Cette proposition de code du travail vient d’être envoyée à Benoît Hamon, Emmanuel Macron et Jean-Luc Mélenchon, candidats à l’élection présidentielle. Côté syndical, "aucune confédération ne soutient à 100% nos travaux, reconnaît volontiers Emmanuel Dockès. Nous avons discuté du début à la fin avec la CFE-CGC, la CGT et Solidaires. Les contacts ont été plus distants avec la CFDT".

 

Réunir CE et DP au sein d’un comité du personnel

S’agissant d’abord du droit de la représentation du personnel, le GR-Pact prévoit une absorption du comité d’entreprise par les délégués du personnel dans le cadre d’une nouvelle instance : le comité du personnel. "Concrètement nous fusionnons davantage les instances représentatives que ne le fait aujourd’hui la loi puisque le comité du personnel serait généralisé à partir de 11 salariés, explique le professeur Emmanuel Dockès. Mais l’objectif poursuivi est très clairement de renforcer la présence sur le terrain des élus avec un comité du personnel mis en place au niveau de la communauté de travail, pour faire obstacle à la centralisation et à la réduction du nombre de CE". "Sur le terrain des prérogatives économiques du comité du personnel, nous ajoutons la faculté d’auditionner deux fois par an l'actionnaire dominant ou l'employeur de l'entreprise dominante, complète Florence Debord, professeur à l’université Lyon 2. Dans les groupes, l’instance devra aussi être consultée chaque fois qu'une décision de l'entreprise dominante peut avoir des conséquences sur l'activité de ses filiales".

Seul le CHSCT, rebaptisé par les enseignants "comité de santé et des conditions de travail" (CSCT) , bénéficiera d’un droit de veto contre les décisions de l’employeur, et uniquement pour les problématiques de santé au travail : "Nous n’avons pas souhaité un système de cogestion de l’entreprise à l’allemande", justifie Florence Debord.

"Tout licenciement sans cause réelle et sérieuse sera frappé de nullité"

Le droit du licenciement serait également remodelé : "Nous avons repris les précisions de la jurisprudence pour la définition de la cause réelle et sérieuse de licenciement.

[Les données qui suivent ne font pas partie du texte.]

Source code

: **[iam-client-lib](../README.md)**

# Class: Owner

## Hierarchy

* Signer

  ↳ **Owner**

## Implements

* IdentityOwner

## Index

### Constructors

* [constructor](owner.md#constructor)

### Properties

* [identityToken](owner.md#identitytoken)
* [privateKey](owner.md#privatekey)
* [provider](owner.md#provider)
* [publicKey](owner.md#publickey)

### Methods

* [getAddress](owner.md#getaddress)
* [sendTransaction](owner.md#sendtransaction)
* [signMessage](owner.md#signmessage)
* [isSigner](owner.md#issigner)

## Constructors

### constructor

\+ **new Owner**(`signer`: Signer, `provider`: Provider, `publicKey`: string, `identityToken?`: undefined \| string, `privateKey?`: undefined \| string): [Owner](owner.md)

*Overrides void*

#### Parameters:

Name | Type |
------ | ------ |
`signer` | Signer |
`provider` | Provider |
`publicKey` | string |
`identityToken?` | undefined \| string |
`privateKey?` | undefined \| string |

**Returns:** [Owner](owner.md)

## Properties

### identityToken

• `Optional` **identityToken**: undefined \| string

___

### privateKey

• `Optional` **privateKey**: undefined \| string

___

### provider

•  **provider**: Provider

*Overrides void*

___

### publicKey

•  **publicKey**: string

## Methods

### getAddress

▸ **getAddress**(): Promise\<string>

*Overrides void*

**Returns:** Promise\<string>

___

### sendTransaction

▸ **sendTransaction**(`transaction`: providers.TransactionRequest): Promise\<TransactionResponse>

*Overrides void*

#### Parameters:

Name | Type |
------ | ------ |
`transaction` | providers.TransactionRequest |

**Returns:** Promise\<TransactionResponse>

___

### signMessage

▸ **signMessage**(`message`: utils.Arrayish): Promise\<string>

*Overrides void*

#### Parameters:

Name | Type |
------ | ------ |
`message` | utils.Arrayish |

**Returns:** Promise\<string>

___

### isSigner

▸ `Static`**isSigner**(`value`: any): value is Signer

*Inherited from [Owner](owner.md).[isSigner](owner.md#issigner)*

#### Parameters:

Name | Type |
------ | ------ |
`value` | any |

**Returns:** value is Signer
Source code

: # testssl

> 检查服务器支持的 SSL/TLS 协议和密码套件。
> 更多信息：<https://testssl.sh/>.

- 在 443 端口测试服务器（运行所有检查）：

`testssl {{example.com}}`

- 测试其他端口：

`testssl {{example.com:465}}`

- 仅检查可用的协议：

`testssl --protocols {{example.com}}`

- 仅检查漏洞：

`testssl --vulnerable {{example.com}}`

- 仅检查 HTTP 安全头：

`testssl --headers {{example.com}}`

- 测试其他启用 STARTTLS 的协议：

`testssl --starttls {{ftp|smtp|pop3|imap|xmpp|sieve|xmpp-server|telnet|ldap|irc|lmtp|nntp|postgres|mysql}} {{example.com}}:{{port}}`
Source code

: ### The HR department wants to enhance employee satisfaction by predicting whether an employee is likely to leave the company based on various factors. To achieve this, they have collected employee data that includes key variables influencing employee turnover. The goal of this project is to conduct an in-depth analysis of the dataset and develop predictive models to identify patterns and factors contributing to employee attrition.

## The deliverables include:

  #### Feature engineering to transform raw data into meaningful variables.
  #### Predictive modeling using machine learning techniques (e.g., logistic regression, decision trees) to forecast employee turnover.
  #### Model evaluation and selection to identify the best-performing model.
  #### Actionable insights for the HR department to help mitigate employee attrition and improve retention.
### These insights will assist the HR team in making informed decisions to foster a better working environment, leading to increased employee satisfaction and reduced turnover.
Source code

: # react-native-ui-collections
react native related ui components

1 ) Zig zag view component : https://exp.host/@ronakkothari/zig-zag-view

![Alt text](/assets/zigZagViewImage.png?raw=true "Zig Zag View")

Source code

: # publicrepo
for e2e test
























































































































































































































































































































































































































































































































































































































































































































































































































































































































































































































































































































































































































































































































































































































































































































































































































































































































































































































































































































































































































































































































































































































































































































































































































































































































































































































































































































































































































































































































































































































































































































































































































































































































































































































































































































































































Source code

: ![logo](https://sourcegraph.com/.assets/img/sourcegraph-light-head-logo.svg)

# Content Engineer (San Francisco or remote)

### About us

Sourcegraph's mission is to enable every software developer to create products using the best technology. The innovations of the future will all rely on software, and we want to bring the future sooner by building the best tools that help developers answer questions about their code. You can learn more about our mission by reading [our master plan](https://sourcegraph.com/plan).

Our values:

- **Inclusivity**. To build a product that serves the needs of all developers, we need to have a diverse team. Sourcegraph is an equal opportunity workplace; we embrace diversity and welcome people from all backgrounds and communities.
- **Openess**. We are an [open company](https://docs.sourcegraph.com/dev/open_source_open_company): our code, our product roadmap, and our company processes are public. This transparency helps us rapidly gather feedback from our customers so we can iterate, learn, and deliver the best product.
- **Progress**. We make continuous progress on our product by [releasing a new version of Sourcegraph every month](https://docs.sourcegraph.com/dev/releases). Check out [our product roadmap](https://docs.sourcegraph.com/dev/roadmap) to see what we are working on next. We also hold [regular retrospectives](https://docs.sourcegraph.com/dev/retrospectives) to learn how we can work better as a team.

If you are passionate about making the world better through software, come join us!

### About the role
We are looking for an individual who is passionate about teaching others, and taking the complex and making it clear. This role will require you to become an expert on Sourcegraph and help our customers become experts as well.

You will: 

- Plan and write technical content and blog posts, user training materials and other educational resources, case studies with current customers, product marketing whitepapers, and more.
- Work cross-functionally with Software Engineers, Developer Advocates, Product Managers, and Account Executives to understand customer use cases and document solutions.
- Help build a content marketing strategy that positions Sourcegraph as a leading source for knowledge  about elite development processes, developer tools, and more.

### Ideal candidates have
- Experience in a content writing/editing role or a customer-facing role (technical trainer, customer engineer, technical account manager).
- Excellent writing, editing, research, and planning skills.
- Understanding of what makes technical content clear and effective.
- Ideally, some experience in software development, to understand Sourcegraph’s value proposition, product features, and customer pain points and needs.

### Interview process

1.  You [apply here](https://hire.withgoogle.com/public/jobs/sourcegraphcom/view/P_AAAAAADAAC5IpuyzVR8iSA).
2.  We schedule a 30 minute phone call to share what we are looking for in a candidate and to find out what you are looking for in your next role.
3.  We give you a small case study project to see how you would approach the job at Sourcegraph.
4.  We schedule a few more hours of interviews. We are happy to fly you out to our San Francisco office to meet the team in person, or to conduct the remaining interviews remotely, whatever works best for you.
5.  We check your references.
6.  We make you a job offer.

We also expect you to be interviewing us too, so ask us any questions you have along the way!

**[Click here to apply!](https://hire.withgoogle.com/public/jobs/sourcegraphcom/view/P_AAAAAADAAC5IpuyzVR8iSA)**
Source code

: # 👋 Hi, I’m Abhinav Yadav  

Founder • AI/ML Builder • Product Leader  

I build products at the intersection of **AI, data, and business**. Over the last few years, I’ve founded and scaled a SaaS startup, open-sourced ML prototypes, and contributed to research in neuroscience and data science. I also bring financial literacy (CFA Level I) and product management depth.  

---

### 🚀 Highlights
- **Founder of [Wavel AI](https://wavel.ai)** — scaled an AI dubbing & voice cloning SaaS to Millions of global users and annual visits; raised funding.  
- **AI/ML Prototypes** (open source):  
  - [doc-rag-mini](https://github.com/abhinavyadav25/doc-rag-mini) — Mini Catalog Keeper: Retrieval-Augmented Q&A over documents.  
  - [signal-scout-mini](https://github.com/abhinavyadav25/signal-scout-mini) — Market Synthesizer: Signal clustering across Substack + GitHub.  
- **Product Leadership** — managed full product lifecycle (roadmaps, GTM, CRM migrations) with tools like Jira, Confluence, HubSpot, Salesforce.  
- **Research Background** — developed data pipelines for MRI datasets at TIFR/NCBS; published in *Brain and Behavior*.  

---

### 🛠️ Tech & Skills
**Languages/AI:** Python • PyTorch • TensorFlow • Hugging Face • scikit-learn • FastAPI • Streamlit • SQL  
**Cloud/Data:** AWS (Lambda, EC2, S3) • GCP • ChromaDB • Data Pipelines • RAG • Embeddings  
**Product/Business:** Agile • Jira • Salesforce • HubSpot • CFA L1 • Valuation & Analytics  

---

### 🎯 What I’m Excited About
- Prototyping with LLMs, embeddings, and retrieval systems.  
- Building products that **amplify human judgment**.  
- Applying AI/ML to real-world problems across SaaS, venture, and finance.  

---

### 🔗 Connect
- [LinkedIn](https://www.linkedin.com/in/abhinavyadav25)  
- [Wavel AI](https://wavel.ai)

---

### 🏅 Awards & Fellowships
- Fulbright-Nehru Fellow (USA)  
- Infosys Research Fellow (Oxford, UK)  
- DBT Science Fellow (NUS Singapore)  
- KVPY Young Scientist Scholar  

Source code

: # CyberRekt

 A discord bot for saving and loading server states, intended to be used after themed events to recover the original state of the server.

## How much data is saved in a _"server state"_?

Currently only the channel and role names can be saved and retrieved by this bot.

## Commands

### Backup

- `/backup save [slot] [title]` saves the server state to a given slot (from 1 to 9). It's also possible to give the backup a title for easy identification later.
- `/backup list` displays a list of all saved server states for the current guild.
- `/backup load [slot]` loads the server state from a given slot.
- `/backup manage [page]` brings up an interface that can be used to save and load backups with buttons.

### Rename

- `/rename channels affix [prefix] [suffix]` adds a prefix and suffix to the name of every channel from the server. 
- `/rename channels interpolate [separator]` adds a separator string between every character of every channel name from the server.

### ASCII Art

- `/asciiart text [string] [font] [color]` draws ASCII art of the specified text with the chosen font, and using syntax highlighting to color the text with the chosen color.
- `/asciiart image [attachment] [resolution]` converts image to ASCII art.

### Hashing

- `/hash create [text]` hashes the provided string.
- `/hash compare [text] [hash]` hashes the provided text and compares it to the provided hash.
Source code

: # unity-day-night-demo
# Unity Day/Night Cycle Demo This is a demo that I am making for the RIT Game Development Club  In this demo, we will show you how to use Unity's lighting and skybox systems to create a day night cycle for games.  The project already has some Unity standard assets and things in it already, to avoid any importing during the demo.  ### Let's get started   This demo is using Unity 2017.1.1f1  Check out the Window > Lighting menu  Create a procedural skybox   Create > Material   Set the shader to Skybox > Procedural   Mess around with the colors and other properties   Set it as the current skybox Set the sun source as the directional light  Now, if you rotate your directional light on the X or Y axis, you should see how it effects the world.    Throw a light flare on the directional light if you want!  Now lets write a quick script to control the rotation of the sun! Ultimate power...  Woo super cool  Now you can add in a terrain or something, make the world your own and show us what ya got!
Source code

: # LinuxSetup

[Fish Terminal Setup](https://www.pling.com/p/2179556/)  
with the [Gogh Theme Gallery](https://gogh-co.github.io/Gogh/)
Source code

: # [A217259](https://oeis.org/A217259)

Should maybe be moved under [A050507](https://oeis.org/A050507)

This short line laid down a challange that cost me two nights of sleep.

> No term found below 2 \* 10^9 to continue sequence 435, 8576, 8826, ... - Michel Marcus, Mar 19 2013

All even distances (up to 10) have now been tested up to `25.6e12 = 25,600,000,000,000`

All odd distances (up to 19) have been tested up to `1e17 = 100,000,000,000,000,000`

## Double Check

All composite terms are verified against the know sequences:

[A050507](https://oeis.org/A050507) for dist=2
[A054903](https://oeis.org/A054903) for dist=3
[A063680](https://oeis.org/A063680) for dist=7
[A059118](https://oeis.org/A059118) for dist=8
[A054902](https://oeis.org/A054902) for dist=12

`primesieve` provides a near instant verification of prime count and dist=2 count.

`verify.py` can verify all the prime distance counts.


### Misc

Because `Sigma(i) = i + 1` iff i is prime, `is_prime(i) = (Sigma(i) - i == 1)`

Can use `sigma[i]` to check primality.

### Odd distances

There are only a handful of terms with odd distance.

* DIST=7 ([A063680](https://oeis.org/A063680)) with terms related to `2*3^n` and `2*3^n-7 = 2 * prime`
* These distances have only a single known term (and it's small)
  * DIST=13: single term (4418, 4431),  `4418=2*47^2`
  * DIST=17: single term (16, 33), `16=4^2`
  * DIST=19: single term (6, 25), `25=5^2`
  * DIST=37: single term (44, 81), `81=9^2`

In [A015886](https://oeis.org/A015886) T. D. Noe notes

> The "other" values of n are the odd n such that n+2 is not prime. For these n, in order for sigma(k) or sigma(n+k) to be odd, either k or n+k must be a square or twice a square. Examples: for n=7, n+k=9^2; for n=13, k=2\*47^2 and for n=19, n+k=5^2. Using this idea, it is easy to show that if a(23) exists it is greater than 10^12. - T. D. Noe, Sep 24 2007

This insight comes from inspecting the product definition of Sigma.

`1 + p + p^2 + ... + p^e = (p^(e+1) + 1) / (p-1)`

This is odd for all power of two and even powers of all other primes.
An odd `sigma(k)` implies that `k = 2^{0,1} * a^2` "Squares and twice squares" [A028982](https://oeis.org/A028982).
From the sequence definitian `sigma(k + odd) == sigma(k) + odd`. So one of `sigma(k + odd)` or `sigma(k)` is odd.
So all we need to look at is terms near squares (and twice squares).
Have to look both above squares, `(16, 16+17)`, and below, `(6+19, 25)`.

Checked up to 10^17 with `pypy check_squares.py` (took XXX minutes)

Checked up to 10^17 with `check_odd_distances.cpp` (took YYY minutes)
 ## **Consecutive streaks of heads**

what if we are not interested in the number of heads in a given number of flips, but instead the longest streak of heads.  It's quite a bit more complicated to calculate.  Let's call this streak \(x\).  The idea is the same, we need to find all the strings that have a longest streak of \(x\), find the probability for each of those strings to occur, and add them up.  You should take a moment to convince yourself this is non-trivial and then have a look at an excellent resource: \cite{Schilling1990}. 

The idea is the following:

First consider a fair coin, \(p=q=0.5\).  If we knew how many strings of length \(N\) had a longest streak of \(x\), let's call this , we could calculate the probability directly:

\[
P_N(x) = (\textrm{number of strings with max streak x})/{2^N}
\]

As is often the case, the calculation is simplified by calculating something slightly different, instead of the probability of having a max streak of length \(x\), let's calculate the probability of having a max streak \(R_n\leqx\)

La grande nouveauté, c’est que nous proposons la nullité de tout licenciement injustifié, disciplinaire ou économique, se félicite Morgan Sweeney, professeur à l’université Paris Dauphine. Donc le salarié pourra exiger sa réintégration et l’indemnisation sera renforcée avec un droit au paiement de tous les salaires dûs entre le licenciement et la réintégration". Enfin, si le salarié ne souhaite pas être réintégré, il bénéficiera d’une indemnité plancher d’un an de salaire si l'entreprise emploie plus de 10 salariés, et 6 mois de salaires au sein des TPE : "Cette différence est motivée par la volonté d’éviter qu’un licenciement injustifié ne mettre en danger l’ensemble des emplois d’une petite structure", est-il précisé.

Remplacer 5 jours fériés catholique par une 6e semaine de congés payés

Sur la laïcité en entreprise, sujet d’actualité après la décision rendue lundi par la CJUE, "nous avons pris des positions assez fermes, assure Emmanuel Dockès. La loi Travail, le juge de l’Union européenne et la Cour de cassation présentent une possibilité d'imposer une neutralité, en particulier vestimentaire, dans l'entreprise. Cela nous inquiète. Nous sommes favorables à la liberté, sous toutes ses formes, affirme le professeur de droit. Le fait qu'une caissière soit voilée, en quoi cela impacte-t-il la qualité de son travail ? Nous proposons aussi la suppression de 5 jours fériés catholiques et de les remplacer par une 6eme semaine de congés payés. Le tout accompagné d'un droit au week-end prolongé pour célébrer la fête religieuse de son choix. C'est notre approche de la laïcité", conclut-il.

 

(*) Proposition de code du travail, 32 euros aux éditions Dalloz (Dalloz est une société du groupe ELS, également propriétaire des Editions Législatives, société éditrice d'actuEL-CE.fr)

Représentants du personnel

Les représentants du personnel sont des salariés élus ou désignés chargés de représenter les salariés de l’entreprise avec des missions spécifiques selon l’instance représentative du personnel (IRP) à laquelle ils appartiennent. Il y a quatre grandes IRP : les DP, le CE, CHSCT et les délégués syndicaux.  Au 1er janvier 2020, l’ensemble des IRP (hormis les délégués syndicaux) devront fusionner au sein du CSE.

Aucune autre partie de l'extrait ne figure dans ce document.